▸ **What you need to do**
Please find every line in the records below that contains the word "přemostění", and copy it.

*** Opening Data under study ***

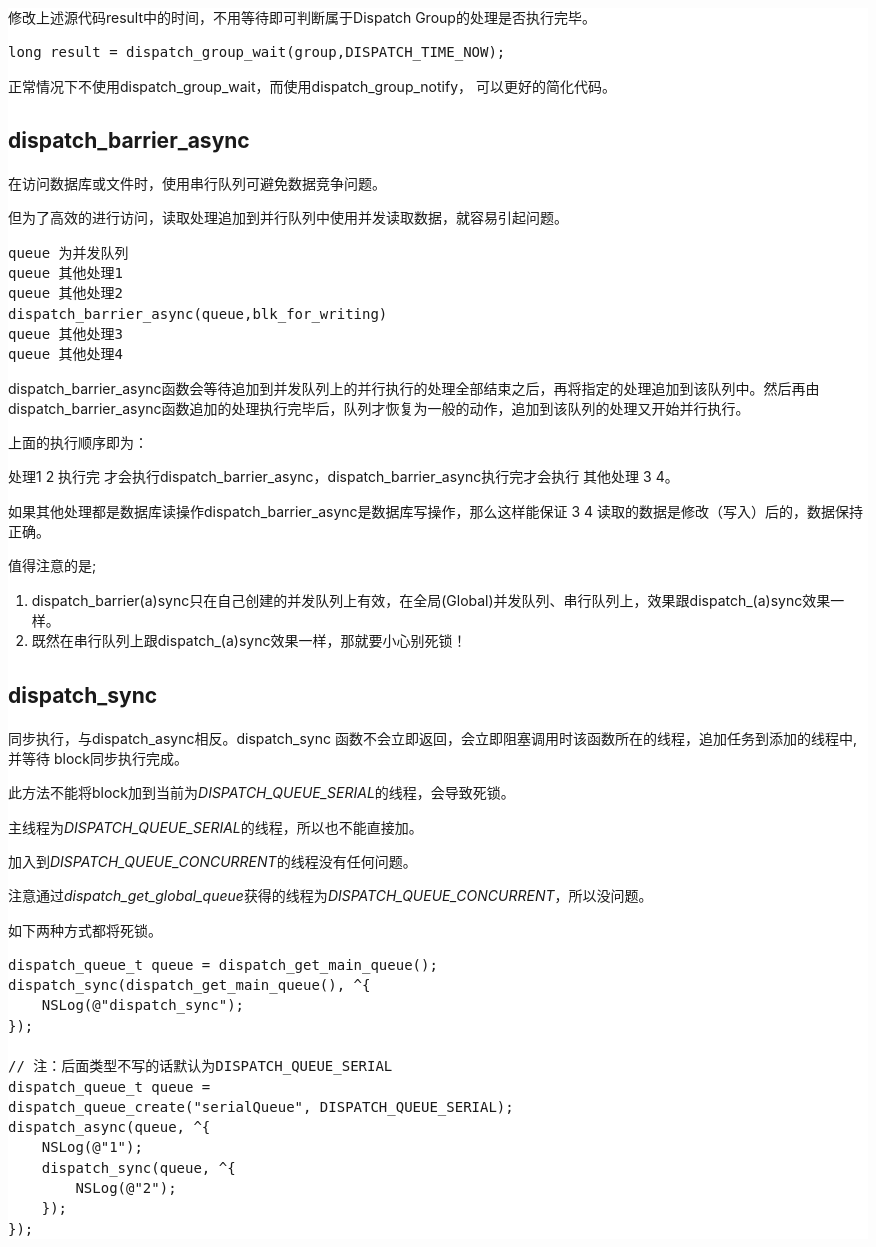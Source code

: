修改上述源代码result中的时间，不用等待即可判断属于Dispatch Group的处理是否执行完毕。

<pre class="sunlight-highlight-objective-c">
long result = dispatch_group_wait(group,DISPATCH_TIME_NOW);
</pre>

正常情况下不使用dispatch_group_wait，而使用dispatch_group_notify，
可以更好的简化代码。

## dispatch_barrier_async
在访问数据库或文件时，使用串行队列可避免数据竞争问题。

但为了高效的进行访问，读取处理追加到并行队列中使用并发读取数据，就容易引起问题。

<pre class="sunlight-highlight-objective-c">
queue 为并发队列
queue 其他处理1
queue 其他处理2
dispatch_barrier_async(queue,blk_for_writing)
queue 其他处理3
queue 其他处理4
</pre>

dispatch_barrier_async函数会等待追加到并发队列上的并行执行的处理全部结束之后，再将指定的处理追加到该队列中。然后再由dispatch_barrier_async函数追加的处理执行完毕后，队列才恢复为一般的动作，追加到该队列的处理又开始并行执行。

上面的执行顺序即为：

处理1 2 执行完 才会执行dispatch_barrier_async，dispatch_barrier_async执行完才会执行 其他处理 3 4。

如果其他处理都是数据库读操作dispatch_barrier_async是数据库写操作，那么这样能保证 3 4 读取的数据是修改（写入）后的，数据保持正确。

值得注意的是;

1. dispatch_barrier\(a)sync只在自己创建的并发队列上有效，在全局(Global)并发队列、串行队列上，效果跟dispatch_(a)sync效果一样。
2. 既然在串行队列上跟dispatch_(a)sync效果一样，那就要小心别死锁！

## dispatch_sync
同步执行，与dispatch_async相反。dispatch_sync 函数不会立即返回，会立即阻塞调用时该函数所在的线程，追加任务到添加的线程中,并等待 block同步执行完成。

此方法不能将block加到当前为*DISPATCH_QUEUE_SERIAL*的线程，会导致死锁。

主线程为*DISPATCH_QUEUE_SERIAL*的线程，所以也不能直接加。

加入到*DISPATCH_QUEUE_CONCURRENT*的线程没有任何问题。

注意通过*dispatch_get_global_queue*获得的线程为*DISPATCH_QUEUE_CONCURRENT*，所以没问题。

如下两种方式都将死锁。

<pre class="sunlight-highlight-objective-c">
dispatch_queue_t queue = dispatch_get_main_queue();
dispatch_sync(dispatch_get_main_queue(), ^{
    NSLog(@"dispatch_sync");
});
    
// 注：后面类型不写的话默认为DISPATCH_QUEUE_SERIAL
dispatch_queue_t queue = 
dispatch_queue_create("serialQueue", DISPATCH_QUEUE_SERIAL); 
dispatch_async(queue, ^{
    NSLog(@"1");
    dispatch_sync(queue, ^{
        NSLog(@"2");
    });
});
</pre>
    
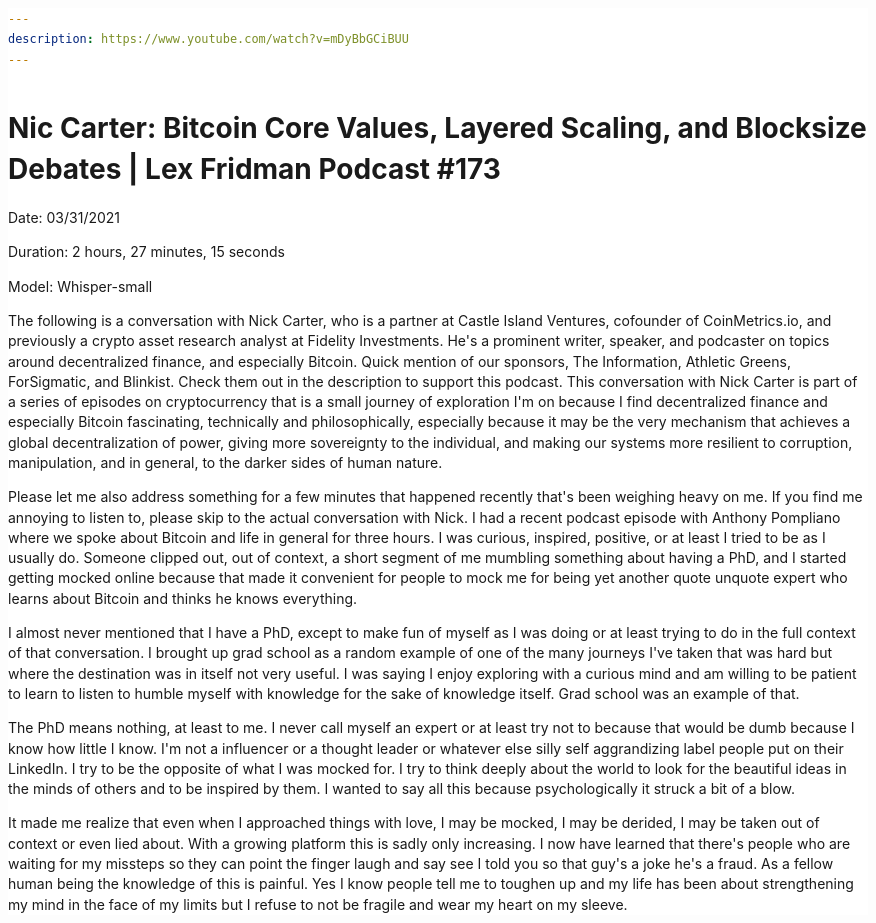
 ```yaml
---
description: https://www.youtube.com/watch?v=mDyBbGCiBUU
---
```


# Nic Carter: Bitcoin Core Values, Layered Scaling, and Blocksize Debates | Lex Fridman Podcast #173

Date: 03/31/2021

Duration: 2 hours, 27 minutes, 15 seconds

Model: Whisper-small

The following is a conversation with Nick Carter, who is a partner at Castle Island Ventures, cofounder of CoinMetrics.io, and previously a crypto asset research analyst at Fidelity Investments. He's a prominent writer, speaker, and podcaster on topics around decentralized finance, and especially Bitcoin. Quick mention of our sponsors, The Information, Athletic Greens, ForSigmatic, and Blinkist. Check them out in the description to support this podcast. This conversation with Nick Carter is part of a series of episodes on cryptocurrency that is a small journey of exploration I'm on because I find decentralized finance and especially Bitcoin fascinating, technically and philosophically, especially because it may be the very mechanism that achieves a global decentralization of power, giving more sovereignty to the individual, and making our systems more resilient to corruption, manipulation, and in general, to the darker sides of human nature.

Please let me also address something for a few minutes that happened recently that's been weighing heavy on me. If you find me annoying to listen to, please skip to the actual conversation with Nick. I had a recent podcast episode with Anthony Pompliano where we spoke about Bitcoin and life in general for three hours. I was curious, inspired, positive, or at least I tried to be as I usually do. Someone clipped out, out of context, a short segment of me mumbling something about having a PhD, and I started getting mocked online because that made it convenient for people to mock me for being yet another quote unquote expert who learns about Bitcoin and thinks he knows everything.

I almost never mentioned that I have a PhD, except to make fun of myself as I was doing or at least trying to do in the full context of that conversation. I brought up grad school as a random example of one of the many journeys I've taken that was hard but where the destination was in itself not very useful. I was saying I enjoy exploring with a curious mind and am willing to be patient to learn to listen to humble myself with knowledge for the sake of knowledge itself. Grad school was an example of that.

The PhD means nothing, at least to me. I never call myself an expert or at least try not to because that would be dumb because I know how little I know. I'm not a influencer or a thought leader or whatever else silly self aggrandizing label people put on their LinkedIn. I try to be the opposite of what I was mocked for. I try to think deeply about the world to look for the beautiful ideas in the minds of others and to be inspired by them. I wanted to say all this because psychologically it struck a bit of a blow.

It made me realize that even when I approached things with love, I may be mocked, I may be derided, I may be taken out of context or even lied about. With a growing platform this is sadly only increasing. I now have learned that there's people who are waiting for my missteps so they can point the finger laugh and say see I told you so that guy's a joke he's a fraud. As a fellow human being the knowledge of this is painful. Yes I know people tell me to toughen up and my life has been about strengthening my mind in the face of my limits but I refuse to not be fragile and wear my heart on my sleeve.

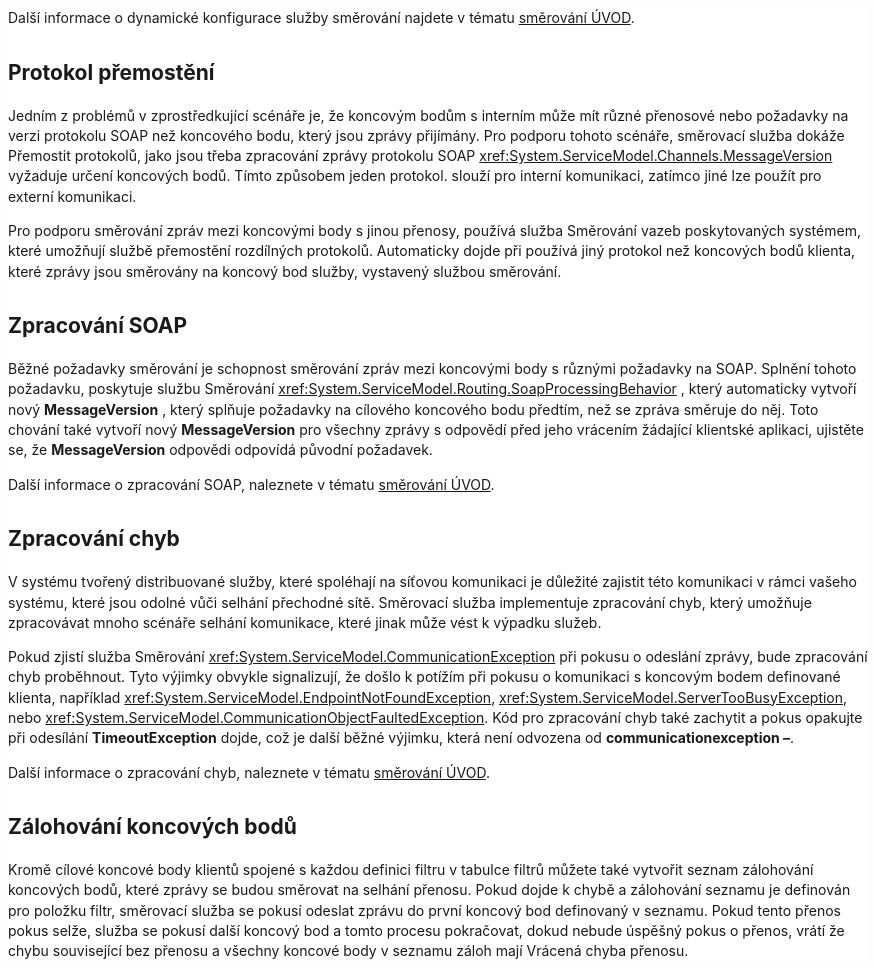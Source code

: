  Další informace o dynamické konfigurace služby směrování najdete v tématu [směrování ÚVOD](../../../../docs/framework/wcf/feature-details/routing-introduction.md).  
  
## <a name="protocol-bridging"></a>Protokol přemostění  
 Jedním z problémů v zprostředkující scénáře je, že koncovým bodům s interním může mít různé přenosové nebo požadavky na verzi protokolu SOAP než koncového bodu, který jsou zprávy přijímány. Pro podporu tohoto scénáře, směrovací služba dokáže Přemostit protokolů, jako jsou třeba zpracování zprávy protokolu SOAP <xref:System.ServiceModel.Channels.MessageVersion> vyžaduje určení koncových bodů. Tímto způsobem jeden protokol. slouží pro interní komunikaci, zatímco jiné lze použít pro externí komunikaci.  
  
 Pro podporu směrování zpráv mezi koncovými body s jinou přenosy, používá služba Směrování vazeb poskytovaných systémem, které umožňují službě přemostění rozdílných protokolů. Automaticky dojde při používá jiný protokol než koncových bodů klienta, které zprávy jsou směrovány na koncový bod služby, vystavený službou směrování.  
  
## <a name="soap-processing"></a>Zpracování SOAP  
 Běžné požadavky směrování je schopnost směrování zpráv mezi koncovými body s různými požadavky na SOAP. Splnění tohoto požadavku, poskytuje službu Směrování <xref:System.ServiceModel.Routing.SoapProcessingBehavior> , který automaticky vytvoří nový **MessageVersion** , který splňuje požadavky na cílového koncového bodu předtím, než se zpráva směruje do něj. Toto chování také vytvoří nový **MessageVersion** pro všechny zprávy s odpovědí před jeho vrácením žádající klientské aplikaci, ujistěte se, že **MessageVersion** odpovědi odpovídá původní požadavek.  
  
 Další informace o zpracování SOAP, naleznete v tématu [směrování ÚVOD](../../../../docs/framework/wcf/feature-details/routing-introduction.md).  
  
## <a name="error-handling"></a>Zpracování chyb  
 V systému tvořený distribuované služby, které spoléhají na síťovou komunikaci je důležité zajistit této komunikaci v rámci vašeho systému, které jsou odolné vůči selhání přechodné sítě.  Směrovací služba implementuje zpracování chyb, který umožňuje zpracovávat mnoho scénáře selhání komunikace, které jinak může vést k výpadku služeb.  
  
 Pokud zjistí služba Směrování <xref:System.ServiceModel.CommunicationException> při pokusu o odeslání zprávy, bude zpracování chyb proběhnout.  Tyto výjimky obvykle signalizují, že došlo k potížím při pokusu o komunikaci s koncovým bodem definované klienta, například <xref:System.ServiceModel.EndpointNotFoundException>, <xref:System.ServiceModel.ServerTooBusyException>, nebo <xref:System.ServiceModel.CommunicationObjectFaultedException>.  Kód pro zpracování chyb také zachytit a pokus opakujte při odesílání **TimeoutException** dojde, což je další běžné výjimku, která není odvozena od **communicationexception –**.  
  
 Další informace o zpracování chyb, naleznete v tématu [směrování ÚVOD](../../../../docs/framework/wcf/feature-details/routing-introduction.md).  
  
## <a name="backup-endpoints"></a>Zálohování koncových bodů  
 Kromě cílové koncové body klientů spojené s každou definici filtru v tabulce filtrů můžete také vytvořit seznam zálohování koncových bodů, které zprávy se budou směrovat na selhání přenosu. Pokud dojde k chybě a zálohování seznamu je definován pro položku filtr, směrovací služba se pokusí odeslat zprávu do první koncový bod definovaný v seznamu. Pokud tento přenos pokus selže, služba se pokusí další koncový bod a tomto procesu pokračovat, dokud nebude úspěšný pokus o přenos, vrátí že chybu související bez přenosu a všechny koncové body v seznamu záloh mají Vrácená chyba přenosu.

*** Closing Data under study ***

▸ **Answer to the problem**
## <a name="protocol-bridging"></a>Protokol přemostění  
 Pro podporu směrování zpráv mezi koncovými body s jinou přenosy, používá služba Směrování vazeb poskytovaných systémem, které umožňují službě přemostění rozdílných protokolů. Automaticky dojde při používá jiný protokol než koncových bodů klienta, které zprávy jsou směrovány na koncový bod služby, vystavený službou směrování.  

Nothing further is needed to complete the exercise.